Propos général de la journée d’étude
Loin d’être insensibles au constat généralisé d’une Terre en souffrance, les artistes ont su s’inscrire dans un positionnement face aux urgences d’une nature et d’un monde malmenés (Gustav Metzger dès les années 1950 en Angleterre parmi ces artistes pionniers, Joseph Beuys affilié au parti des Verts – Die Grünen – dès leur apparition en Allemagne, ou encore Loïs Weinberger « artiste, botaniste, archéologue »).

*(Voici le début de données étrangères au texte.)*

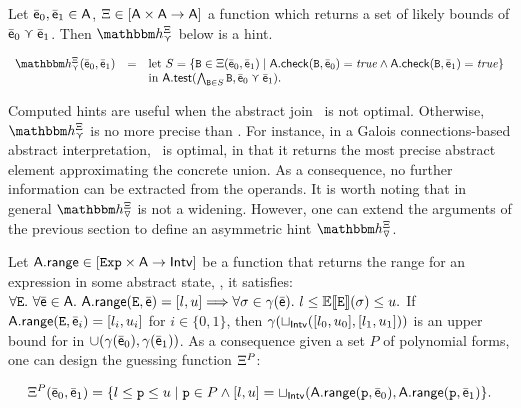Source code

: \documentclass{llncs}
\newcommand{\sopra}{\vspace{-.3cm}}
\begin{document}
\begin{lemma}
Let $\bar{\mathsf{\mathsf{e}}}_0, \bar{\mathsf{\mathsf{e}}}_1 \in {\mathsf{A}}$,  $\Xi \in [\mathsf{A} \times \mathsf{A} \rightarrow{\mathsf{A}}]$
a function which returns a set of likely bounds of $\bar{\mathsf{\mathsf{e}}}_0 \curlyvee \bar{\mathsf{\mathsf{e}}}_1$. 
Then $\hint{\cjoin}^{\hintcomp}$ below is a hint.

\sopra
\begin{small}
  \[
  \begin{array}{rcl}
    \hint{\cjoin}^{\hintcomp}(\ael{e}_0, \ael{e}_1) &=& \mathrm{let}\ S =
    \{ \code{B} \in \hintcomp(\ael{e}_0, \ael{e}_1) \mid
    \dom{A}.\checkif(\code{B}, \ael{e}_0) =\mathit{true} \wedge \dom{A}.\checkif(\code{B},
    \ael{e}_1) = \mathit{true}   \} \\ 
    & & \mathrm{in}\ \dom{A}.\guard(\bigwedge_{\code{B} \in S} \code{B}, \ael{e}_0 \cjoin \ael{e}_1).
  \end{array}
  \]
\end{small}
\end{lemma}

Computed hints are useful when the abstract join \cjoin\ is not optimal.
Otherwise, $\hint{\cjoin}^{\hintcomp}$ is no more precise than \ajoin.
For instance, in a Galois connections-based abstract interpretation,
\ajoin\ is optimal, in that it returns the most precise
abstract element approximating the concrete union.
As a consequence, no further information can be extracted from the operands.
It is worth noting that in general
$\hint{\widening}^{\hintcomp}$ is not a widening.
However, one can extend the arguments of the previous section to define
an asymmetric hint $\hint{\widening}^{\hintcomp}$.

Let  ${\mathsf{A}}.\mathsf{\mathsf{range}} \in
[\mathtt{Exp} \times {\mathsf{A}} \rightarrow\mathsf{Intv}]$ be a  function that returns
the range  for an expression in some abstract state, \eg,
it satisfies:
  \(
  \forall \mathtt{E}.\ \forall \bar{\mathsf{\mathsf{e}}} \in {\mathsf{A}}.\
  {\mathsf{A}}.\mathsf{\mathsf{range}}(\mathtt{E}, \bar{\mathsf{\mathsf{e}}}) = [l, u] \Longrightarrow \forall \sigma \in
  \gamma(\bar{\mathsf{\mathsf{e}}}).\   l \leq \mathbb{E}\llbracket \mathtt{\mathtt{E}} \rrbracket(\sigma) \leq u.
  \)
If $\adom{A}.\arange(, \ael{e}_i) = [l_i, u_i]$ for $i \in \{
0, 1 \}$, then  $\gamma(\sqcup_{\mathsf{Intv}}([l_0, u_0],  [l_1, u_1]))$ is an upper
bound for \code{E} in $\cup(\gamma(\bar{\mathsf{\mathsf{e}}}_0),  \gamma(\bar{\mathsf{\mathsf{e}}}_1))$.
As a consequence given a set $P$ of polynomial forms, one can design
the guessing function $\Xi^{P}$:

\sopra
\begin{small}
\[
\Xi^{P}(\bar{\mathsf{\mathsf{e}}}_0, \bar{\mathsf{\mathsf{e}}}_1) = \{ l \leq \mathtt{p} \leq u \mid
\mathtt{p} \in P \wedge [l, u] = \sqcup_{\mathsf{Intv}}({\mathsf{A}}.\mathsf{\mathsf{range}}(\mathtt{p}, \bar{\mathsf{\mathsf{e}}}_0),
{\mathsf{A}}.\mathsf{\mathsf{range}}(\mathtt{p}, \bar{\mathsf{\mathsf{e}}}_1) \}.
\] 
\end{small}
\end{document}

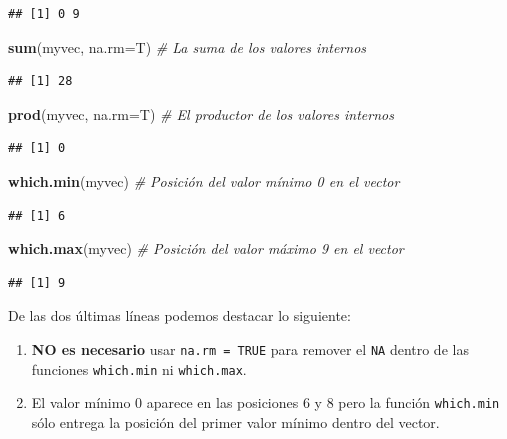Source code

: \documentclass[10pt,]{krantz}
\makeatletter
\newenvironment{Shaded}{\begin{snugshade}}{\end{snugshade}}
\newcommand{\KeywordTok}[1]{\textcolor[rgb]{0.13,0.29,0.53}{\textbf{#1}}}
\newcommand{\DataTypeTok}[1]{\textcolor[rgb]{0.13,0.29,0.53}{#1}}
\newcommand{\CommentTok}[1]{\textcolor[rgb]{0.56,0.35,0.01}{\textit{#1}}}
\newcommand{\NormalTok}[1]{#1}
\providecommand{\tightlist}{%
  \setlength{\itemsep}{0pt}\setlength{\parskip}{0pt}}
\newenvironment{kframe}{%
\medskip{}
\setlength{\fboxsep}{.8em}
 \def\at@end@of@kframe{}%
 \ifinner\ifhmode%
  \def\at@end@of@kframe{\end{minipage}}%
  \begin{minipage}{\columnwidth}%
 \fi\fi%
 \def\FrameCommand##1{\hskip\@totalleftmargin \hskip-\fboxsep
 \colorbox{shadecolor}{##1}\hskip-\fboxsep
     \hskip-\linewidth \hskip-\@totalleftmargin \hskip\columnwidth}%
 \MakeFramed {\advance\hsize-\width
   \@totalleftmargin\z@ \linewidth\hsize
   \@setminipage}}%
 {\par\unskip\endMakeFramed%
 \at@end@of@kframe}
\renewenvironment{Shaded}{\begin{kframe}}{\end{kframe}}
\makeatother
\begin{document}
\begin{verbatim}
## [1] 0 9
\end{verbatim}

\begin{Shaded}
\begin{Highlighting}[]
\KeywordTok{sum}\NormalTok{(myvec, }\DataTypeTok{na.rm=}\NormalTok{T)  }\CommentTok{# La suma de los valores internos}
\end{Highlighting}
\end{Shaded}

\begin{verbatim}
## [1] 28
\end{verbatim}

\begin{Shaded}
\begin{Highlighting}[]
\KeywordTok{prod}\NormalTok{(myvec, }\DataTypeTok{na.rm=}\NormalTok{T)  }\CommentTok{# El productor de los valores internos}
\end{Highlighting}
\end{Shaded}

\begin{verbatim}
## [1] 0
\end{verbatim}

\begin{Shaded}
\begin{Highlighting}[]
\KeywordTok{which.min}\NormalTok{(myvec)  }\CommentTok{# Posición del valor mínimo 0 en el vector}
\end{Highlighting}
\end{Shaded}

\begin{verbatim}
## [1] 6
\end{verbatim}

\begin{Shaded}
\begin{Highlighting}[]
\KeywordTok{which.max}\NormalTok{(myvec)  }\CommentTok{# Posición del valor máximo 9 en el vector}
\end{Highlighting}
\end{Shaded}

\begin{verbatim}
## [1] 9
\end{verbatim}

De las dos últimas líneas podemos destacar lo siguiente:

\begin{enumerate}
\def\labelenumi{\arabic{enumi}.}
\tightlist
\item
  \textbf{NO es necesario} usar \texttt{na.rm\ =\ TRUE} para remover el
  \texttt{NA} dentro de las funciones \texttt{which.min} ni
  \texttt{which.max}.
\item
  El valor mínimo 0 aparece en las posiciones 6 y 8 pero la función
  \texttt{which.min} sólo entrega la posición del primer valor mínimo
  dentro del vector.
\end{enumerate}
\end{document}

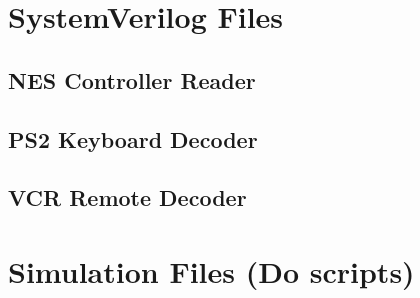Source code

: \documentclass[a4paper]{article}
\makeatletter
\newcommand{\filecaption}[1]{\filename@parse{#1}\filename@base.\filename@ext}
\newcommand{\filelisting}[2][]{%
}
\makeatother
\begin{document}
\section{SystemVerilog Files}
\filelisting[label=lst:sv_toplevel]{../verilog/final_project.sv}
\filelisting[label=lst:sv_devices_mux]{../verilog/devices_mux.sv}

\subsection{NES Controller Reader}
\filelisting[label=lst:sv_nes_dp_nes]{../verilog/nes/DP_NES.sv}

\subsection{PS2 Keyboard Decoder}
\filelisting[label=lst:sv_ps2_ps_2]{../verilog/ps2/PS_2.v}
\filelisting[label=lst:sv_ps2_data_received]{../verilog/ps2/data_received.v}
\filelisting[label=lst:sv_ps2_sync_ps2]{../verilog/ps2/sync_ps2.sv}
\filelisting[label=lst:sv_ps2_valid]{../verilog/ps2/valid.sv}
\filelisting[label=lst:sv_ps2_compare]{../verilog/ps2/compare.sv}
\filelisting[label=lst:sv_ps2_encounter]{../verilog/ps2/encounter.sv}
\filelisting[label=lst:sv_ps2_sevenseg]{../verilog/ps2/sevenseg.sv}
\filelisting[label=lst:sv_ps2_checker]{../verilog/ps2/checker.v}
\filelisting[label=lst:sv_ps2_message]{../verilog/ps2/message.sv}

\subsection{VCR Remote Decoder}
\filelisting[label=lst:sv_vcr_ir_decoder]{../verilog/vcr_remote/ir_decoder.sv}
\filelisting[label=lst:sv_vcr_ir_signal_transcriber]{../verilog/vcr_remote/ir_signal_transcriber.sv}
\filelisting[label=lst:sv_vcr_sync_counter]{../verilog/vcr_remote/sync_counter.sv}
\filelisting[label=lst:sv_vcr_counter]{../verilog/vcr_remote/counter.sv}
\filelisting[label=lst:sv_vcr_sync]{../verilog/vcr_remote/sync.sv}
\filelisting[label=lst:sv_vcr_shiftreg]{../verilog/vcr_remote/shiftreg.sv}
\filelisting[label=lst:sv_vcr_checksum_validator]{../verilog/vcr_remote/checksum_validator.sv}
\filelisting[label=lst:sv_vcr_ir_code_decoder]{../verilog/vcr_remote/ir_code_decoder.sv}

\section{Simulation Files (Do scripts)}
\filelisting[label=lst:sim_devices_mux]{../do_files/devices_mux.do}
\end{document}

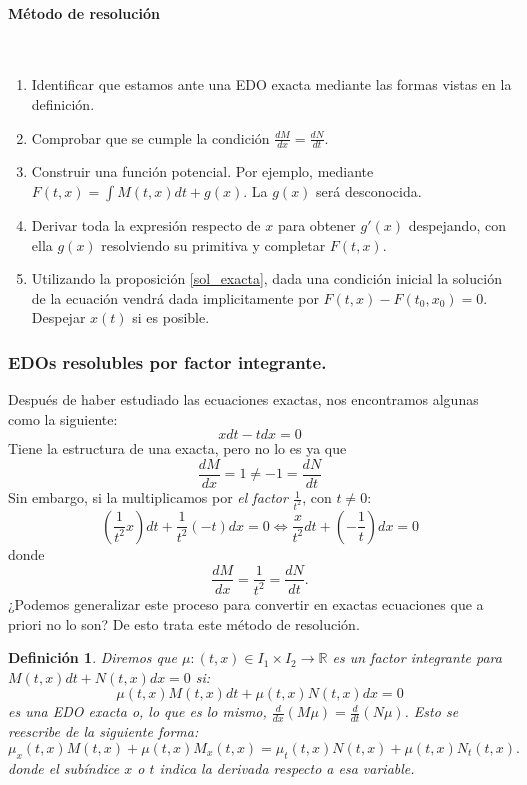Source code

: \documentclass[11pt, a4paper,twoside]{article}
\newcommand{\iindex}[1]{\emph{#1}\index{#1}}
\theoremstyle{theorem-style}  %
\theoremstyle{definition-style}
\newtheorem{definition}{Definición}[section]
\theoremstyle{example-style}
\begin{document}
\paragraph{Método de resolución} \ 
\begin{enumerate}
	\item Identificar que estamos ante una EDO exacta mediante las formas vistas en la definición.
	\item Comprobar que se cumple la condición $\frac{dM}{dx} = \frac{dN}{dt}$.
	\item Construir una función potencial. Por ejemplo, mediante $ F(t,x)=\int M(t, x)dt + g(x) $. La $ g(x) $ será desconocida.
	\item Derivar toda la expresión respecto de $ x $ para obtener $ g'(x) $ despejando, con ella $ g(x) $ resolviendo su primitiva y completar $ F(t,x) $.
	\item Utilizando la proposición \ref{sol_exacta}, dada una condición inicial la solución de la ecuación vendrá dada implicitamente por $F(t, x) - F(t_0, x_0) = 0$. Despejar $ x(t) $ si es posible. 
\end{enumerate}
\subsubsection{EDOs resolubles por factor integrante.}
Después de haber estudiado las ecuaciones exactas, nos encontramos algunas como la siguiente:
\[ xdt - tdx = 0 \] 
Tiene la estructura de una exacta, pero no lo es ya que 
\[ \frac{dM}{dx}=1\neq-1=\frac{dN}{dt} \]
Sin embargo, si la multiplicamos por \textit{el factor} $\frac{1}{t^2}$, con $t \neq 0$:
\[(\frac{1}{t^2}x)dt + \frac{1}{t^2}(-t)dx = 0 \Leftrightarrow \frac{x}{t^2}dt + (-\frac{1}{t})dx = 0\]
donde
\[\frac{dM}{dx} = \frac{1}{t^2} = \frac{dN}{dt}.\]
¿Podemos generalizar este proceso para convertir en exactas ecuaciones que a priori no lo son? De esto trata este método de resolución.
\begin{definition}
	Diremos que $\mu : (t, x) \in I_1 \times I_2 \longrightarrow \mathbb{R}$ es un \iindex{factor integrante} para $M(t, x)dt + N(t, x)dx = 0$ si:
	\[\mu(t, x)M(t, x)dt + \mu(t, x)N(t, x)dx = 0\]
	es una EDO exacta o, lo que es lo mismo, $\frac{d}{dx}(M\mu) = \frac{d}{dt}(N\mu)$. Esto se reescribe de la siguiente forma:
	\begin{equation} \label{eqInte}
	\mu_x(t, x)M(t, x) + \mu(t, x)M_x(t, x) = \mu_t(t, x)N(t, x) + \mu(t, x)N_t(t, x).
	\end{equation}
	donde el subíndice $ x $ o $ t $ indica la derivada respecto a esa variable.
\end{definition}
\end{document}
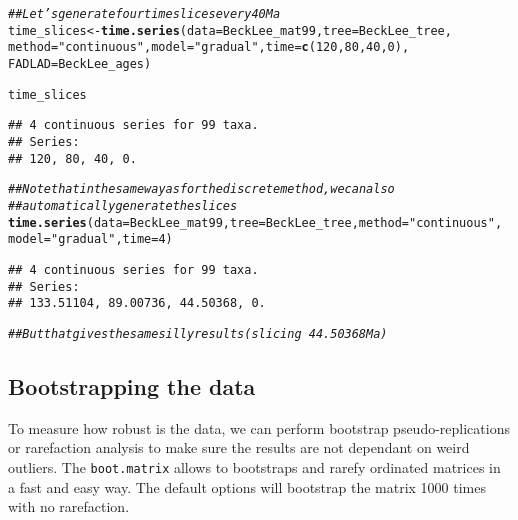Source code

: \documentclass{article}\usepackage[]{graphicx}\usepackage[]{color}
\makeatletter
\newcommand{\hlnum}[1]{\textcolor[rgb]{0.686,0.059,0.569}{#1}}%
\newcommand{\hlstr}[1]{\textcolor[rgb]{0.192,0.494,0.8}{#1}}%
\newcommand{\hlcom}[1]{\textcolor[rgb]{0.678,0.584,0.686}{\textit{#1}}}%
\newcommand{\hlstd}[1]{\textcolor[rgb]{0.345,0.345,0.345}{#1}}%
\newcommand{\hlkwb}[1]{\textcolor[rgb]{0.69,0.353,0.396}{#1}}%
\newcommand{\hlkwc}[1]{\textcolor[rgb]{0.333,0.667,0.333}{#1}}%
\newcommand{\hlkwd}[1]{\textcolor[rgb]{0.737,0.353,0.396}{\textbf{#1}}}%
\newenvironment{kframe}{%
 \def\at@end@of@kframe{}%
 \ifinner\ifhmode%
  \def\at@end@of@kframe{\end{minipage}}%
  \begin{minipage}{\columnwidth}%
 \fi\fi%
 \def\FrameCommand##1{\hskip\@totalleftmargin \hskip-\fboxsep
 \colorbox{shadecolor}{##1}\hskip-\fboxsep
     \hskip-\linewidth \hskip-\@totalleftmargin \hskip\columnwidth}%
 \MakeFramed {\advance\hsize-\width
   \@totalleftmargin\z@ \linewidth\hsize
   \@setminipage}}%
 {\par\unskip\endMakeFramed%
 \at@end@of@kframe}
\newenvironment{knitrout}{}{} %
\makeatother
\begin{document}
\begin{knitrout}
\color{fgcolor}\begin{kframe}
\begin{alltt}
\hlcom{## Let's generate four time slices every 40 Ma}
\hlstd{time_slices} \hlkwb{<-} \hlkwd{time.series}\hlstd{(}\hlkwc{data} \hlstd{= BeckLee_mat99,} \hlkwc{tree} \hlstd{= BeckLee_tree,}
    \hlkwc{method} \hlstd{=} \hlstr{"continuous"}\hlstd{,} \hlkwc{model} \hlstd{=} \hlstr{"gradual"}\hlstd{,} \hlkwc{time} \hlstd{=} \hlkwd{c}\hlstd{(}\hlnum{120}\hlstd{,} \hlnum{80}\hlstd{,} \hlnum{40}\hlstd{,} \hlnum{0}\hlstd{),}
    \hlkwc{FADLAD} \hlstd{= BeckLee_ages)}
\end{alltt}


{\ttfamily\noindent\itshape\color{messagecolor}{\#\# Some tips have FAD/LAD and are assumed to interval single points in time.}}\begin{alltt}
\hlstd{time_slices}
\end{alltt}
\begin{verbatim}
## 4 continuous series for 99 taxa. 
## Series:
## 120, 80, 40, 0.
\end{verbatim}
\begin{alltt}
\hlcom{## Note that in the same way as for the discrete method, we can also}
\hlcom{## automatically generate the slices}
\hlkwd{time.series}\hlstd{(}\hlkwc{data} \hlstd{= BeckLee_mat99,} \hlkwc{tree} \hlstd{= BeckLee_tree,} \hlkwc{method} \hlstd{=} \hlstr{"continuous"}\hlstd{,}
    \hlkwc{model} \hlstd{=} \hlstr{"gradual"}\hlstd{,} \hlkwc{time} \hlstd{=} \hlnum{4}\hlstd{)}
\end{alltt}


{\ttfamily\noindent\itshape\color{messagecolor}{\#\# No FADLAD table has been provided so every tip is assumed to interval single points in time.}}\begin{verbatim}
## 4 continuous series for 99 taxa. 
## Series:
## 133.51104, 89.00736, 44.50368, 0.
\end{verbatim}
\begin{alltt}
\hlcom{## But that gives the same silly results (slicing ~ 44.50368 Ma)}
\end{alltt}
\end{kframe}
\end{knitrout}

\subsection{Bootstrapping the data}
To measure how robust is the data, we can perform bootstrap pseudo-replications or rarefaction analysis to make sure the results are not dependant on weird outliers.
The \texttt{boot.matrix} allows to bootstraps and rarefy ordinated matrices in a fast and easy way.
The default options will bootstrap the matrix 1000 times with no rarefaction.
\end{document}
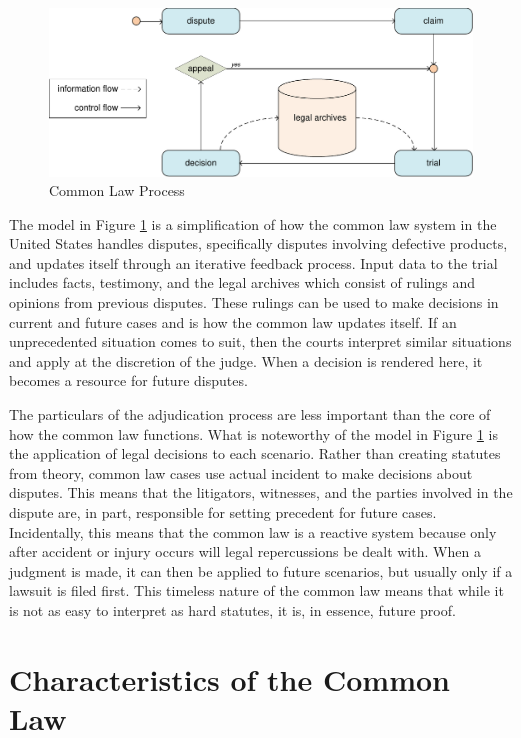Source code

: \documentclass[12pt]{report}
\begin{document}
\begin{figure}[t]  
\begin{center}  
\includegraphics[scale=0.73]{figures/commonlaw.pdf}  
\end{center}  
\caption{Common Law Process}  
\label{fig:commonlaw}  
\end{figure}  

The model in Figure \ref{fig:commonlaw} is a simplification of how the common law system in the United States handles disputes, specifically disputes involving defective products, and updates itself through an iterative feedback process. Input data to the trial includes facts, testimony, and the legal archives which consist of rulings and opinions from previous disputes. These rulings can be used to make decisions in current and future cases and is how the common law updates itself. If an unprecedented situation comes to suit, then the courts interpret similar situations and apply at the discretion of the judge. When a decision is rendered here, it becomes a resource for future disputes. 

The particulars of the adjudication process are less important than the core of how the common law functions. What is noteworthy of the model in Figure \ref{fig:commonlaw} is the application of legal decisions to each scenario. Rather than creating statutes from theory, common law cases use actual incident to make decisions about disputes. This means that the litigators, witnesses, and the parties involved in the dispute are, in part, responsible for setting precedent for future cases. Incidentally, this means that the common law is a reactive system because only after accident or injury occurs will legal repercussions be dealt with. When a judgment is made, it can then be applied to future scenarios, but usually only if a lawsuit is filed first. This timeless nature of the common law means that while it is not as easy to interpret as hard statutes, it is, in essence, future proof. 

\section{Characteristics of the Common Law}  
\end{document}
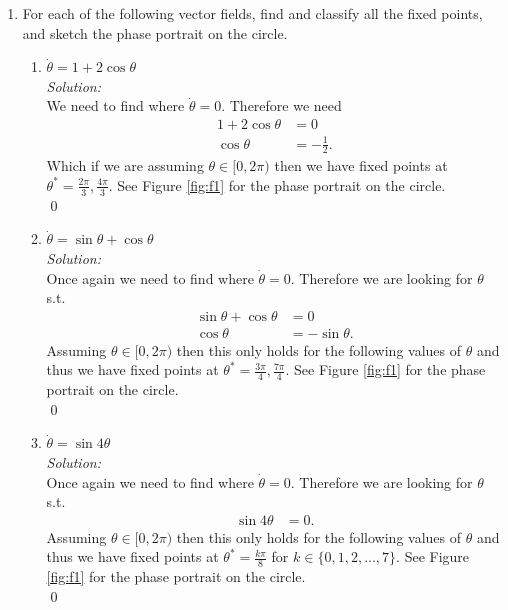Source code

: \documentclass[10pt]{amsart}
\theoremstyle{nonumberplain}
\begin{document}
\begin{enumerate}[label={\bf {\arabic*}:}]
\item For each of the following vector fields, find and classify all the fixed points, and
sketch the phase portrait on the circle. \\
\begin{enumerate}

\item $\dot \theta = 1 + 2 \cos \theta$ \\
\textit{Solution:} \\
We need to find where $\dot \theta = 0$.
Therefore we need 
\begin{align*}
1 + 2 \cos \theta &= 0 \\
\cos \theta &= -\frac 1 2.
\end{align*}
Which if we are assuming $\theta \in [0, 2 \pi)$ then we have fixed points at $\theta^* = \frac {2 \pi} 3, \frac {4 \pi} 3$.
See Figure \ref{fig:f1} for the phase portrait on the circle. \\
\qed \\

\item $\dot \theta = \sin \theta + \cos \theta$ \\
\textit{Solution:} \\
Once again we need to find where $\dot \theta = 0$.
Therefore we are looking for $\theta$ s.t.
\begin{align*}
\sin \theta + \cos \theta &= 0 \\
\cos \theta &= -\sin \theta.
\end{align*}
Assuming $\theta \in [0, 2 \pi)$ then this only holds for the following values of $\theta$ and thus we have fixed points at $\theta^* = \frac {3 \pi} 4, \frac {7 \pi} 4$.
See Figure \ref{fig:f1} for the phase portrait on the circle. \\
\qed \\

\item $\dot \theta = \sin 4 \theta$ \\
\textit{Solution:} \\
Once again we need to find where $\dot \theta = 0$.
Therefore we are looking for $\theta$ s.t.
\begin{align*}
\sin 4 \theta &= 0.
\end{align*}
Assuming $\theta \in [0, 2 \pi)$ then this only holds for the following values of $\theta$ and thus we have fixed points at $\theta^* = \frac {k \pi} 8$ for $k \in \{0, 1, 2, ..., 7\}$.
See Figure \ref{fig:f1} for the phase portrait on the circle. \\
\qed \\


\end{enumerate}
\end{enumerate}
\end{document}
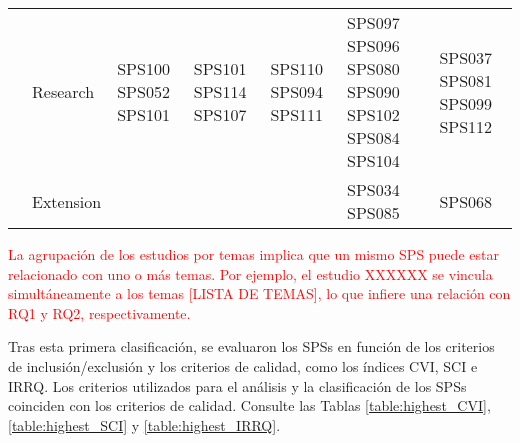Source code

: \begin{table*}[htbp]
\begin{tabularx}{\textwidth}{p{0.8cm}p{2.5cm}>{\raggedright\arraybackslash}X>{\raggedright\arraybackslash}X>{\raggedright\arraybackslash}X>{\raggedright\arraybackslash}X>{\raggedright\arraybackslash}X}
		\addlinespace[0.3em]
		                                      & Research                & SPS100 SPS052 SPS101                                    & SPS101 SPS114 SPS107                                                                                                          & SPS110 SPS094 SPS111                                                                       & SPS097 SPS096 SPS080 SPS090 SPS102 SPS084 SPS104                                    & SPS037 SPS081 SPS099 SPS112        \\
		\addlinespace[0.3em]
		                                      & Extension               &                                                         &                                                                                                                               &                                                                                            & SPS034 SPS085                                                                       & SPS068                             \\
		\bottomrule
	\end{tabularx}
\end{table*}





\textcolor{red}{La agrupación de los estudios por temas implica que un mismo SPS puede estar relacionado con uno o más temas. Por ejemplo, el estudio XXXXXX se vincula simultáneamente a los temas [LISTA DE TEMAS], lo que infiere una relación con RQ1 y RQ2, respectivamente.}

Tras esta primera clasificación, se evaluaron los SPSs en función de los criterios de inclusión/exclusión y los criterios de calidad, como los índices CVI, SCI e IRRQ. Los criterios utilizados para el análisis y la clasificación de los SPSs coinciden con los criterios de calidad. Consulte las Tablas \ref{table:highest_CVI}, \ref{table:highest_SCI} y \ref{table:highest_IRRQ}.


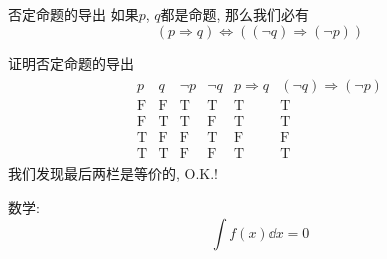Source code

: \documentclass[zihao=-4,a4paper]{ctexart}
\begin{document}
\begin{mtheorem}{否定命题的导出}
		如果$p$, $q$都是命题, 那么我们必有
		\begin{equation}
			(p \Rightarrow q) \Leftrightarrow ((\neg q)\Rightarrow(\neg p))
		\end{equation}
\end{mtheorem}
\begin{mproof}{证明否定命题的导出}
	\begin{align}
\begin{array}{c|c||c|c|c|c}
p & q & \neg p & \neg q & p \Rightarrow q & (\neg q) \Rightarrow(\neg p) \\
\hline \mathrm{F} & \mathrm{F} & \mathrm{T} & \mathrm{T} & \mathrm{T} & \mathrm{T} \\
\mathrm{F} & \mathrm{T} & \mathrm{T} & \mathrm{F} & \mathrm{T} & \mathrm{T} \\
\mathrm{T} & \mathrm{F} & \mathrm{F} & \mathrm{T} & \mathrm{F} & \mathrm{F} \\
\mathrm{T} & \mathrm{T} & \mathrm{F} & \mathrm{F} & \mathrm{T} & \mathrm{T}
\end{array}
\end{align}
我们发现最后两栏是等价的, O.K.!
\end{mproof}
数学:
\begin{equation}
	\int f(x) \dd{x} = 0
\end{equation}


\end{document}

Les chorégraphes ne font pas exception avec, depuis des décennies, une écoute de la nature jusqu’à des engagements éco-politiques significatifs. Rudolph von Laban et la constellation d’artistes réunie dans la communauté de Monte Verità, au début du XXe siècle, ou Isadora Duncan imprégnée des mouvements de l’océan Pacifique où elle vivait, ont ouvert la voie. Le cours de l’histoire des années 1960, et au-delà, verra par la suite émerger des personnalités marquantes dont Anna Halprin et sa conception d’un dance desk construit par son mari architecte paysagiste dans la forêt de séquoias de leur maison de Californie (attirant quantité d’artistes de Merce Cunningham à John Cage), mais aussi à l’origine également du rituel Circle the Earth.
En France, des collaborations comme celle de Régine Chopinot avec le plasticien Andy Goldsworthy, née de la nécessité de « retrouvailles avec l’arbre que je suis »[1] (selon ses mots), fera pleinement sens au regard de l’évolution de notre perception du monde sensible.
Cette aimantation revêt aujourd’hui plus que jamais des aspects aux accents de conscientisation de l’état du monde et du besoin de se reconnecter à lui.
Les expériences partagées dans le cadre de l’Atelier de recherche et de création (ARC), initié en 2020 par l’ENSAD Dijon (École nationale supérieure d’art et design de Dijon), Martine Le Gac et moi-même accompagnées d’étudiant·es, en partenariat étroit avec Le Dancing (CDCN – Centre de développement Chorégraphique national – Dijon Bourgogne Franche-Comté), témoignent d’approches multiples privilégiant un rapport réinventé à la nature.
Un aperçu de ce large prisme de façons d’être au monde, formulées en gestes et autres médiums au gré des chorégraphes invité.e .s, sera proposé lors de cette journée. Ainsi, nous transiterons du mythe de la forêt lié à des formes d’ensauvagement (Lenio Kaklea) à l’inscription de soi dans le paysage et l’environnement (Laurent Pichaud et sa pratique de l’in situ ou Mathias Poisson en qualité d’artiste promeneur), via l’héritage de grandes figures de la modernité en matière de pensée fondatrice de l’éco-féminisme (Anne Collod).
Bien d’autres exemples pourraient éclairer ces modes d’interagir, si l’on songe aux gestes premiers tel que « construire un feu » (imaginé par Le collectif La Tierce), à l’aspiration à puiser dans des mythes anciens pré-inca, revisitant l’idée du rituel et du collectif (Marcela Santander Corvalan), approchées lors de nos séances d’ARC.
Ces problématiques prolongent à leur manière la réflexion engagée par Frédéric Bonnemaison, créateur en 1999 du festival Entre cour et jardins en Bourgogne, attaché à l’idée de faire du jardin un espace scénique et d’ « expérimenter des lieux de nature »[2]. C’est cet événement avec ses ouvertures (aujourd’hui porté par le CDCN, Le Dancing), qu’évoqueront Frédéric Seguette, son directeur et Mélanie Garziglia, à ses côtés, dans l’engagement qui est le leur.